In hoofdstuk 4 wordt beschreven hoe we patronen van plantendiversiteit en -zeldzaamheid hebben ontwikkeld op basis van alle significante soort-verspreiding-modellen. Om relaties tussen het voorkomen van een soort en zijn omgevingsomstandigheden te kunnen vaststellen, is een minimum aantal collecties noodzakelijk. Wij hebben ons beperkt tot soorten die zijn vertegenwoordigd door minstens vijf unieke aanwezigheid locaties (een soort is maximaal één keer vertegenwoordigd in iedere cel). Aan deze voorwaarde voldeden 2.273 soorten, vertegenwoordigd door 44.106 collecties, variërend van 5-202 unieke locaties per soort. Van de 2.273 soort-verspreiding-modellen waren er 1.439 significant (63.3%). Het plantendiversiteitpatroon is ontwikkeld door alle 1.439 modellen over elkaar te leggen (figuur 4.2A).

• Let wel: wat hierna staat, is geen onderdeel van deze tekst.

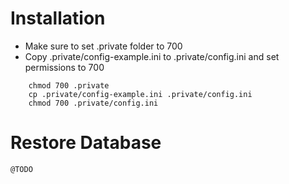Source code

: # Installation
* Make sure to set .private folder to 700
* Copy .private/config-example.ini to .private/config.ini and set permissions to 700
```
    chmod 700 .private
    cp .private/config-example.ini .private/config.ini
    chmod 700 .private/config.ini
```
# Restore Database
    @TODO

Het zeldzaamheidpatroon is ontwikkeld door de inverse van de soort-verspreiding-modellen over elkaar te leggen (figuur 4.2B). Een zeldzame soort die op basis van zijn soort-verspreiding-model in 100 cellen op Borneo aanwezig is, krijgt voor ieder van deze cellen een waarde van 1/100. Een algemenere soort die in 1.000 cellen aanwezig is, krijgt voor iedere cel een waarde van 1/1.000 waardoor zijn aandeel in het patroon van zeldzaamheid veel kleiner is. Het kan worden verwacht dat op locaties waar veel soorten voorkomen ook veel zeldzame soorten vertegenwoordigd zijn. Door zeldzaamheid tegen diversiteit uit te zetten in een grafiek (figuur 4.4) is het mogelijk de hotspots te identificeren: gebieden waar meer zeldzame planten voorkomen dan op basis van de diversiteit verwacht kan worden.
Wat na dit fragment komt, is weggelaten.